Lancaster Cathedral was built as a parish church in the 1850s to serve the Catholic community of Lancaster, which flourished in the wake of changes to the law in 1791 that gave Catholics the right to practise their religion. A spectacular example of neo-Gothic architecture, it was elevated to cathedral status in 1924, with the creation of the Diocese of Lancaster.
Lancashire was at the heart of the Industrial Revolution, its tradition of spinning and weaving and natural resources establishing it as a world centre for the production of cloth. Today, you can visit the Queen Street Mill Textile Museum, the steam-powered weaving mill built in the 1890s, as well as the Helmshore Mills Textile Museum.
John Ruskin (1819-1900) was a leading social thinker, environmentalist, artist, philanthropist, botanist and architectural historian, and lived at Coniston in the Lake District in the latter part of his life. The Whitehouse Collection, including books, manuscripts and artworks relating to Ruskin, can be visited at The Ruskin at Lancaster University, and you can also visit Brantwood, his home in Coniston.

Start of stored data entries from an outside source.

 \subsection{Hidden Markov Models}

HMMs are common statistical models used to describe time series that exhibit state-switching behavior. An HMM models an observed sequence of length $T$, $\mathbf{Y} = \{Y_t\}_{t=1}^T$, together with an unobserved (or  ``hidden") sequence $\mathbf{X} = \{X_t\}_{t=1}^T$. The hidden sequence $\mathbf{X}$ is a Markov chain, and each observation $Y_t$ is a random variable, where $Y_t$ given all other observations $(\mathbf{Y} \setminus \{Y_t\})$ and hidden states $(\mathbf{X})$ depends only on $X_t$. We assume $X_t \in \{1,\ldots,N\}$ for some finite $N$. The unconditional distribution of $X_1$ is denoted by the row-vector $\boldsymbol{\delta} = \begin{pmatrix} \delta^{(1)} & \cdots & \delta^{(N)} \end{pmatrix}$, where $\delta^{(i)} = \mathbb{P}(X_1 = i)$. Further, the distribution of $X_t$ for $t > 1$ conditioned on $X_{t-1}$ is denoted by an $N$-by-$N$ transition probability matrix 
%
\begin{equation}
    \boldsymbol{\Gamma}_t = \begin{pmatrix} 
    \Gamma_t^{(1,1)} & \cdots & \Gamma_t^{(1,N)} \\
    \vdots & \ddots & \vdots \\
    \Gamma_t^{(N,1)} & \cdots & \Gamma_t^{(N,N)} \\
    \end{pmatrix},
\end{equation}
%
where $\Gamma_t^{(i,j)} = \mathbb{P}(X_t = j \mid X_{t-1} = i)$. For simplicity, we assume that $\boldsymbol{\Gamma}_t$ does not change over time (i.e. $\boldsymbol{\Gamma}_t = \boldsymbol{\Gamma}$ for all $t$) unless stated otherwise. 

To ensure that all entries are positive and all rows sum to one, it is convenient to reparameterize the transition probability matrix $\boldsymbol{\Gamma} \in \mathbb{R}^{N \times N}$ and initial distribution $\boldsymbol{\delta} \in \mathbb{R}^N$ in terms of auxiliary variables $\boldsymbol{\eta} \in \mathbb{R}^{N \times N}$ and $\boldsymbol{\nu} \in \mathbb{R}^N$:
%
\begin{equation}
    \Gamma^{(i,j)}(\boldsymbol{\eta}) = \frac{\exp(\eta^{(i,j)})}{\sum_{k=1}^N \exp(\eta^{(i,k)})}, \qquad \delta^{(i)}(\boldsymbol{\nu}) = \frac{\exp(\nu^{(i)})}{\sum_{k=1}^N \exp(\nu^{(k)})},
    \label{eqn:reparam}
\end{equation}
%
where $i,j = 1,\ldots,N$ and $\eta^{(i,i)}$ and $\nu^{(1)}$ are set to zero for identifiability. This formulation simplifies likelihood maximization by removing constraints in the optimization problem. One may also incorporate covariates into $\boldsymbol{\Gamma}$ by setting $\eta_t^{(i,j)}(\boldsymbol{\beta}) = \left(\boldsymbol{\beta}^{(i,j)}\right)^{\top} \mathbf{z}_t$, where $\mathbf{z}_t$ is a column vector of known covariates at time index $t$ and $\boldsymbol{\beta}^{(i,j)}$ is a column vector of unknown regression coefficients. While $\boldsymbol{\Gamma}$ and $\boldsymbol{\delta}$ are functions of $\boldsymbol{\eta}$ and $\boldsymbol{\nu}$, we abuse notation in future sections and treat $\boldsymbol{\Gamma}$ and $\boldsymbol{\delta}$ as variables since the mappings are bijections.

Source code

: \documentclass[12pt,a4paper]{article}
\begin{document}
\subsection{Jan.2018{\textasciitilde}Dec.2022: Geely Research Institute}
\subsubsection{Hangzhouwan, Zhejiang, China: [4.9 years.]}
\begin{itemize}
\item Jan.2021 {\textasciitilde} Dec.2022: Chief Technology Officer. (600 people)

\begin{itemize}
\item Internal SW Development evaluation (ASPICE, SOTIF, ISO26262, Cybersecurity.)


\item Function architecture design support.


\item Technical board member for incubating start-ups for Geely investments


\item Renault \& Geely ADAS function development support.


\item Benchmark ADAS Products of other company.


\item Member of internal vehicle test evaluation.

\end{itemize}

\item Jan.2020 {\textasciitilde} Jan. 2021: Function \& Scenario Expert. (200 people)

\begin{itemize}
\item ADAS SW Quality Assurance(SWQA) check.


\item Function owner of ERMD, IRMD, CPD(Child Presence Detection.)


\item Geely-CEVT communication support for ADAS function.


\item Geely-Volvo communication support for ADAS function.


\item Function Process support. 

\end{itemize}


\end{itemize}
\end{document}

The Rivington Terraced Gardens were built by the businessman and philanthropist William Hesketh Lever, Lord Leverhulme of Lever Brothers, between 1905 and 1925. Inspired by the gardens of Japan and Italy, they lie on forty-five acres of hillside below Rivington Pike.
The Midland Hotel, built in the 1930s, is a landmark of the Art Deco movement, designed by architect Oliver Hill and incorporating sculptures by Eric Gill. Standing on the coast at Morecombe, it provides spectacular views across the bay, and was visited by Coco Chanel, Noel Coward and Laurence Olivier. It has recently benefited from a complete restoration.
In 2001, the Fairtrade foundation awarded the town of Garstang, between Lancaster and Preston, the status of Fairtrade Town, making it the first town in the world to receive the designation – a result of years of campaigning by the local Oxfam group. The town remains at the forefront of the global Fair Trade movement.